So I just thought I'd advertise a little. I don't know how many people visit my blog, but I thought I'd put up these convenient links in case you have some disposable income. BTW the Canadian Harambee Education Society is also a terrific deal: for $340 American money you can send a girl in Kenya or Uganda through high school.
It's not virtue that drives me but the vividness of modality that comes from reading too much David Lewis, and the lively sense that these possible worlds where I'm poor and have no options are just a hair's breadth away. I go into Walmart and see the women working there at pink-collar shit jobs for minimum wage, going mad doing miserable drudge work all day and living in poverty, and it always strikes me in the most vivid way how I escaped that by the skin of my teeth and pure dumb luck--how easily I could have been one or them, or someone who couldn't even get a job at Walmart. I see beggars at freeway exits and always think of how easily that could have been me, standing there all day with a cardboard sign, bored out of my head while the cars go past blasting me with exhaust fumes, with nowhere to go, nothing to do and no way out.

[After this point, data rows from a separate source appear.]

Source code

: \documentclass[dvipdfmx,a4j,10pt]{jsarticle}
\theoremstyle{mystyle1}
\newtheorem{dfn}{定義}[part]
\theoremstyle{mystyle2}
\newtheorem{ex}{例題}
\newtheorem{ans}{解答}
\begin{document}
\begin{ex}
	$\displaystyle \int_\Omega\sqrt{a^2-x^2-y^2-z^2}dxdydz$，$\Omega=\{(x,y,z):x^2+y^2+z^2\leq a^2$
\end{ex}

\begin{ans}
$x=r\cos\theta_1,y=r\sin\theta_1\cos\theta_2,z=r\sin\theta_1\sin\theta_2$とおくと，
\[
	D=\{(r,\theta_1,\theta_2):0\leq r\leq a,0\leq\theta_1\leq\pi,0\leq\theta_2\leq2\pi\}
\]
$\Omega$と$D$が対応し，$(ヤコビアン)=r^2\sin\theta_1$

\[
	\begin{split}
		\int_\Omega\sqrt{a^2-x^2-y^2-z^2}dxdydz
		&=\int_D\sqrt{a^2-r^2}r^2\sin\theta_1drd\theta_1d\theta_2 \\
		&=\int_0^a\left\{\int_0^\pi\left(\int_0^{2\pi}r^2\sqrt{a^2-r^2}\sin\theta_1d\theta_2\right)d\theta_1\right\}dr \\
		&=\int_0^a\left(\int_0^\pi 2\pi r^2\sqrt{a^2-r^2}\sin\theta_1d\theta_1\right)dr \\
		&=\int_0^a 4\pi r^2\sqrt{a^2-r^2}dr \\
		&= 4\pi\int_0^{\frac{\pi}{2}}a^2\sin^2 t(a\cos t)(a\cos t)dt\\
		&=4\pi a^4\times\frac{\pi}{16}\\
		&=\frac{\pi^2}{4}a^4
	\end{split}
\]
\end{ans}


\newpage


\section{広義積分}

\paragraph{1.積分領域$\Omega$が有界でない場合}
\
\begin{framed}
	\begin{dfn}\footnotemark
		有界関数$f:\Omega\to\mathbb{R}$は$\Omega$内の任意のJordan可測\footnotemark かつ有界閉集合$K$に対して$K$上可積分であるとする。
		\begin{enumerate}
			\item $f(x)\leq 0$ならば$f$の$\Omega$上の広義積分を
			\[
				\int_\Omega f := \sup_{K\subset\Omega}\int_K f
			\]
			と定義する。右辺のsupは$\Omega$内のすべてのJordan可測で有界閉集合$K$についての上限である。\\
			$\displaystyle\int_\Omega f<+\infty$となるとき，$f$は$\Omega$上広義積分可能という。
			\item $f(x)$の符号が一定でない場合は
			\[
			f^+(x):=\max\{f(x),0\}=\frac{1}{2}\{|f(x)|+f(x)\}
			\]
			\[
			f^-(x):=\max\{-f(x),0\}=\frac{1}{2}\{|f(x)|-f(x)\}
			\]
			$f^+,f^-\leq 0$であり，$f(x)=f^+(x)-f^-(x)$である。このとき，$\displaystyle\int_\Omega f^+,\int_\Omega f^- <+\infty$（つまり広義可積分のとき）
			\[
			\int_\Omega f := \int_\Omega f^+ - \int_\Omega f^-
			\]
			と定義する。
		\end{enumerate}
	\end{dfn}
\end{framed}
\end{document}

I'm writing now on preference and well-being. My intuitions may be screwy but I have the vivid sense that I'm actually less well off myself because possible worlds like this are so close by. So I give money and do what I can to fix the safety nets that cushion me from those possible worlds. It's hard to explain this gut-level fear: as a tenured professor I know there's no chance I'll end up working at Walmart or begging at a freeway exit, and there is sure no way that I'm going to wake up black one day. But this is all vivid and close to me.